Source data »
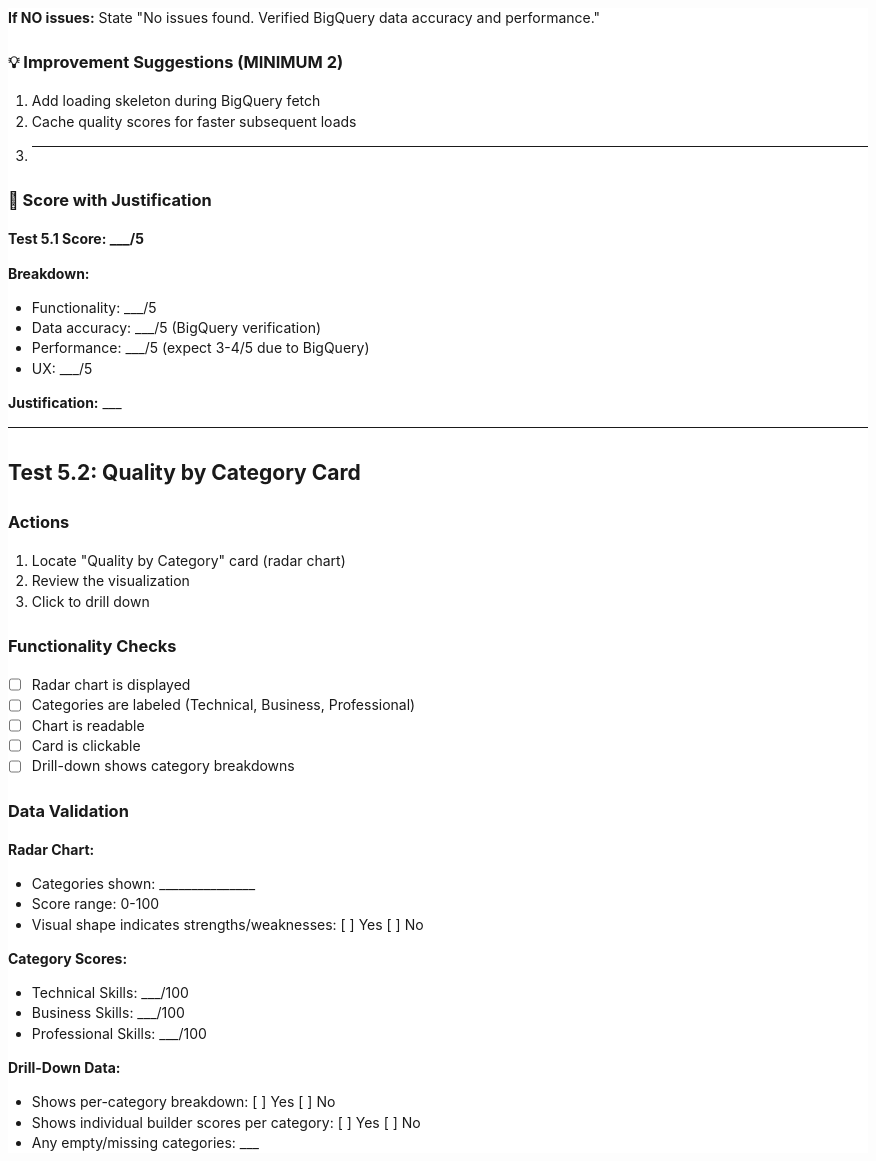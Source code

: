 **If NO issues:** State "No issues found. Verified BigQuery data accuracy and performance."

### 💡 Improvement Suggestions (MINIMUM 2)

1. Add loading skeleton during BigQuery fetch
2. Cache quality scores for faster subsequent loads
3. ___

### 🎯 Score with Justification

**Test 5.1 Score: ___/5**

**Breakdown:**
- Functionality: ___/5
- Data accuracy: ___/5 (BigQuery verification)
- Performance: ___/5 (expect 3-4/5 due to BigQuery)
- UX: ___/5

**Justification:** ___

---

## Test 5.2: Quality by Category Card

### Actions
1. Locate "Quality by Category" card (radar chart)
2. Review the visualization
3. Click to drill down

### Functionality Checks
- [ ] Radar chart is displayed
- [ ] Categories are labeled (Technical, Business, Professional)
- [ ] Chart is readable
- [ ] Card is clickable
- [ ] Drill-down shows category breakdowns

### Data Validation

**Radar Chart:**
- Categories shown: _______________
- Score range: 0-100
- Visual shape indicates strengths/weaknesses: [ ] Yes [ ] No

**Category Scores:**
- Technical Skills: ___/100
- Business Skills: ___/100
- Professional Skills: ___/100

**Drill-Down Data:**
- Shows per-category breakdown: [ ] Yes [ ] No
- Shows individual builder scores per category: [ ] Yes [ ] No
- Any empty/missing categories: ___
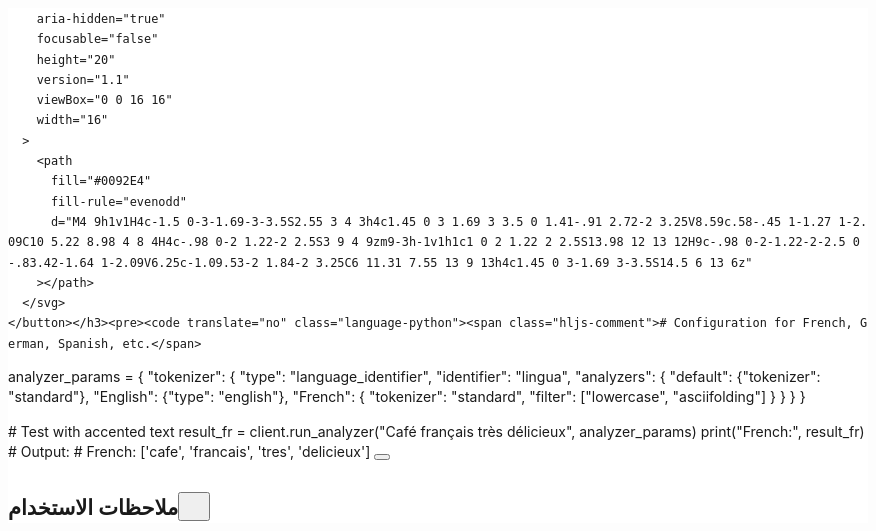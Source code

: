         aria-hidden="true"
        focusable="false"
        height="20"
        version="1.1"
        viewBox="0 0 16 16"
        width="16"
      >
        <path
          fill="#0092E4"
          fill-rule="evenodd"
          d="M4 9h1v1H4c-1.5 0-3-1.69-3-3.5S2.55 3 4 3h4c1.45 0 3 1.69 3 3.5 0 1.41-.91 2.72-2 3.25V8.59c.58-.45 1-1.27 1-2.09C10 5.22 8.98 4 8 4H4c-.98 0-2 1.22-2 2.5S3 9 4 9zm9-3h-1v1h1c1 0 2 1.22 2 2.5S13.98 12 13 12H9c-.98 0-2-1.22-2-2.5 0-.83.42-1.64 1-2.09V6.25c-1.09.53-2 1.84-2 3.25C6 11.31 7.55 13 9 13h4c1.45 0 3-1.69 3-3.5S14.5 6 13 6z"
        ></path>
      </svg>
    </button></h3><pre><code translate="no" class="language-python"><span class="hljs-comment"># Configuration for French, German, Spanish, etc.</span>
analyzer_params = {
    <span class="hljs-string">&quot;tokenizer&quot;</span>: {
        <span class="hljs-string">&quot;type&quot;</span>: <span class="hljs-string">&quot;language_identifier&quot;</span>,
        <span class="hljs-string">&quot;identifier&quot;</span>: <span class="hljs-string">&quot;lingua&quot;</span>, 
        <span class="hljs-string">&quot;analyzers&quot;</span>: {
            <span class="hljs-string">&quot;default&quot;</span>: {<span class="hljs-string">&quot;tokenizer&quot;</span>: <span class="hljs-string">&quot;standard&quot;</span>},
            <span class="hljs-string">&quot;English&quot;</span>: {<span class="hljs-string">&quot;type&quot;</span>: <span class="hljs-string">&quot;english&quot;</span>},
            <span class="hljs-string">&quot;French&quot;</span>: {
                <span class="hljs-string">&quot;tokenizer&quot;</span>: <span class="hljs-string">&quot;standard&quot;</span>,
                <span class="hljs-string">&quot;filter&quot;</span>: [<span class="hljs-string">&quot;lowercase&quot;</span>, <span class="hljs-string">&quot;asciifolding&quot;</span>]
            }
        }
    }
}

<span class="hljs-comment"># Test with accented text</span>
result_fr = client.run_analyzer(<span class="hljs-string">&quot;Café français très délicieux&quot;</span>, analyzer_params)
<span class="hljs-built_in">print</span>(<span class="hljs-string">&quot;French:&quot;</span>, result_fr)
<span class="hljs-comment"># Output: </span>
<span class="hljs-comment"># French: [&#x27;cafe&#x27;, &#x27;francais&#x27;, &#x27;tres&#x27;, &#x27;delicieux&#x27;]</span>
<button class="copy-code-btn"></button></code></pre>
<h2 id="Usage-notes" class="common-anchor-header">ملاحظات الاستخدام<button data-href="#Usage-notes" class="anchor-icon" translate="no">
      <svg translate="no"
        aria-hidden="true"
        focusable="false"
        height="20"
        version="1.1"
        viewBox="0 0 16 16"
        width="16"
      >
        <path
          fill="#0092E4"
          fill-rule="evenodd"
--
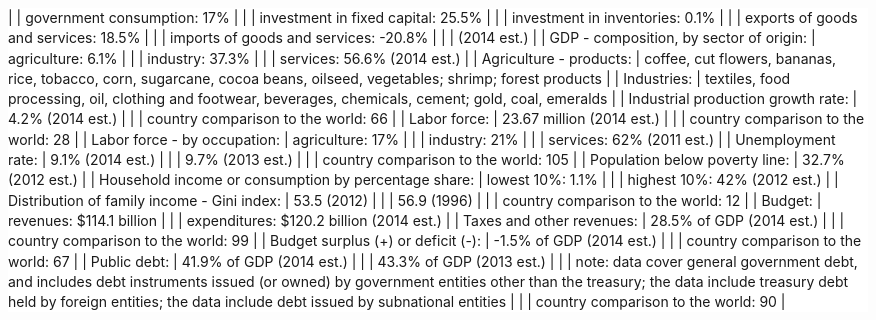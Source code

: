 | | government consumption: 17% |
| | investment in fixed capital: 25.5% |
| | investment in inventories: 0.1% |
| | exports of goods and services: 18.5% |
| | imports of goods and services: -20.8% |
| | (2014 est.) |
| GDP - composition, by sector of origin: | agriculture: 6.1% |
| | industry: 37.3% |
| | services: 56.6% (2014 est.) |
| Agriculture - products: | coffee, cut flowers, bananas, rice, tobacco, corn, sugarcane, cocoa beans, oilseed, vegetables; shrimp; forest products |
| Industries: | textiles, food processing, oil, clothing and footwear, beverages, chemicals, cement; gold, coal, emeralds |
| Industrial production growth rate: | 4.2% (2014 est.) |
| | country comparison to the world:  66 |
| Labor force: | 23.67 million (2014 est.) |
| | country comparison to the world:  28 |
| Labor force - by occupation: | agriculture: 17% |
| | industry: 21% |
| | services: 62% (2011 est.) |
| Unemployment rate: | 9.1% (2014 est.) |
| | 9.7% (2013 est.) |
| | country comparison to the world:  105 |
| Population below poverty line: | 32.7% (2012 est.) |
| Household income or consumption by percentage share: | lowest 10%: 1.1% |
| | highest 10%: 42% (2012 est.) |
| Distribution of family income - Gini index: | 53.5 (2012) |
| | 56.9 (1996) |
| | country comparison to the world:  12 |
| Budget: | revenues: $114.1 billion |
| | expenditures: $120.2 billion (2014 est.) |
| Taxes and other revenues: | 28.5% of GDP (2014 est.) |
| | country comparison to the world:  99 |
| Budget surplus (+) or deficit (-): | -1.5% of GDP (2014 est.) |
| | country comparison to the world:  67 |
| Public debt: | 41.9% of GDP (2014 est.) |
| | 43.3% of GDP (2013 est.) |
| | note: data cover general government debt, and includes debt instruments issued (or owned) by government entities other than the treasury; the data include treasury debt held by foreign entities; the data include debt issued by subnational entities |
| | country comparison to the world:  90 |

About this exercise »
In the data above, how many lines carry the string "comparison"? Only the number should be given.

Your solution »
7